Godtalk: Coming Alive in Christ


Christ the King of Life

For many today there is a split between the reality that we experience in daily life and the meaning of life as it is expressed in religious language. It is as though we have been introduced to two very different worlds. One is intangible, invisible, pure spirit; the other is the physical world, our bodily existence in a visible, material world, with which we are continuously interacting. This part is considered of less importance, 'purely natural’ as distinct from the higher world of the 'supernatural'.

The manner in which we are trained to think of language illustrates the split. For example, take a modern dictionary description of spiritual:  ‘relating to the spirit or soul and not to physical nature or matter; intangible, characteristic of sacred things, the Church, religion etc.’

Defining spiritual in this way throws new light on our modern crises. By separating God, religion etc. from everything material, people believe that we are now relieved of a heavy and dangerous burden in our post-Christian, post-religion, post-modern world. Again, by the way we’ve become accustomed to distinguish 'spiritual' from 'material', this can be interpreted as a reduction of everything to materialism, denying God and the supernatural.

But by breaking through this notion of inert matter in which we have been educated, we can begin to understand religious language in a quite different way. This breakthrough leads to a new understanding of our present condition and of God, who sustains us in it at every moment of our existence. This God is not a remote, impersonal figure.

This God is manifesting Godself to us in and through our material existence, not in spite of it. In Christian understanding, God did so uniquely in Christ Jesus, 'the first-born of all creation', as St Paul tells us: 'He is the image of the unseen God, the first-born of all creation.’ (Col 1.15)  The Good News (Gospel) is that incarnation is not a gift exclusively given to Jesus, but also God's sharing of God's very Self with each one of us.

This manifestation continues throughout the ages: it is happening now in every human being without exception. We are already living the life of God. ‘May your inner selves grow strong, so that Christ may live in your hearts through faith, so that grounded in love and based on love, you may with all the saints have strength to grasp the breadth and the length, the height and the depth until, knowing the love of Christ, which is beyond all knowledge, you are filled with the utter fullness of God. Glory be to God, whose power working in us can do infinitely more than we can think or imagine.’ (Eph. 3.14-21)
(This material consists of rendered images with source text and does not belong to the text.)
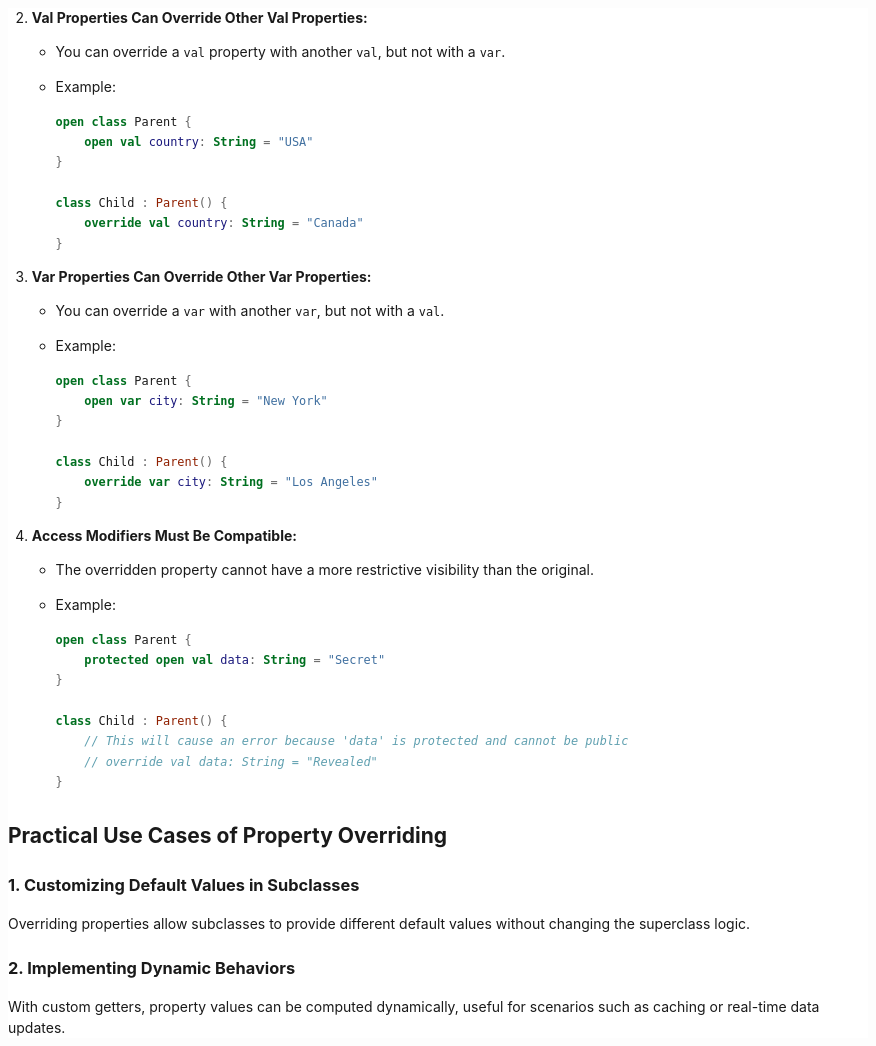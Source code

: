 2. **Val Properties Can Override Other Val Properties:**
   - You can override a `val` property with another `val`, but not with a `var`.
   - Example:

     ```kotlin
     open class Parent {
         open val country: String = "USA"
     }

     class Child : Parent() {
         override val country: String = "Canada"
     }
     ```

3. **Var Properties Can Override Other Var Properties:**
   - You can override a `var` with another `var`, but not with a `val`.
   - Example:

     ```kotlin
     open class Parent {
         open var city: String = "New York"
     }

     class Child : Parent() {
         override var city: String = "Los Angeles"
     }
     ```

4. **Access Modifiers Must Be Compatible:**
   - The overridden property cannot have a more restrictive visibility than the original.
   - Example:

     ```kotlin
     open class Parent {
         protected open val data: String = "Secret"
     }

     class Child : Parent() {
         // This will cause an error because 'data' is protected and cannot be public
         // override val data: String = "Revealed"
     }
     ```

## Practical Use Cases of Property Overriding

### 1. Customizing Default Values in Subclasses

Overriding properties allow subclasses to provide different default values without changing the superclass logic.

### 2. Implementing Dynamic Behaviors

With custom getters, property values can be computed dynamically, useful for scenarios such as caching or real-time data updates.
This gives a glimpse of the miracle in which we are living at this moment. We are not solitary beings struggling to survive in a hostile world. We’re caught up in something infinitely greater than ourselves. In this something, we all live and move and have our being. We’re so interconnected with each other, in ways we are only beginning to understand, that it is through our connectedness that we become persons. We cannot exist as independent units. At every moment, whether we are aware of it or not, our existence depends upon others and others' existence depends on us.

This way of seeing the reality in which we live does not change the world,  but it does begin to change the core of our being, upsetting our habitual ways of seeing - a painful process at first perhaps, but becoming more attractive as we adapt to this new way of seeing. Our universe is expanding and within this expanding universe our minds are also expanding. We are being invited into a new relationship with all creation, with all living things, with our own self.

Wonder begins to take hold of us; fear and guilt grow less and lose their grip. And we catch glimpses of this strange ability to delight in being and in feeling free to be the unique persons we are created to be. We now know we can never be alone. This 'something, greater than I am', in whom I live and move and have my being can never leave us.

We are identified with this something greater, and this something greater identifies with ourselves. Our mind and our heart may not grasp it, but we can allow ourselves to be grasped by this truth. We call this something greater, 'God'. It is shorthand, used throughout the ages, to put us in touch with this mysterious reality which is nearer to each of us than we are to ourselves, beckoning us beyond ourselves. 

The only place we can find God at first hand is within our own experience. God is to be found in the earthiness and messiness, the chaos and strife of everyday living. ‘We are to work for peace (harmony, at home, at work, wherever we may be), and bring happiness to others.’ (Childrens’Eucharistic Prayer) This is the fullness of life Christ promised:  ‘I came that you might have life to the full.’ (Jn 10.10)  He’s shown us the Way.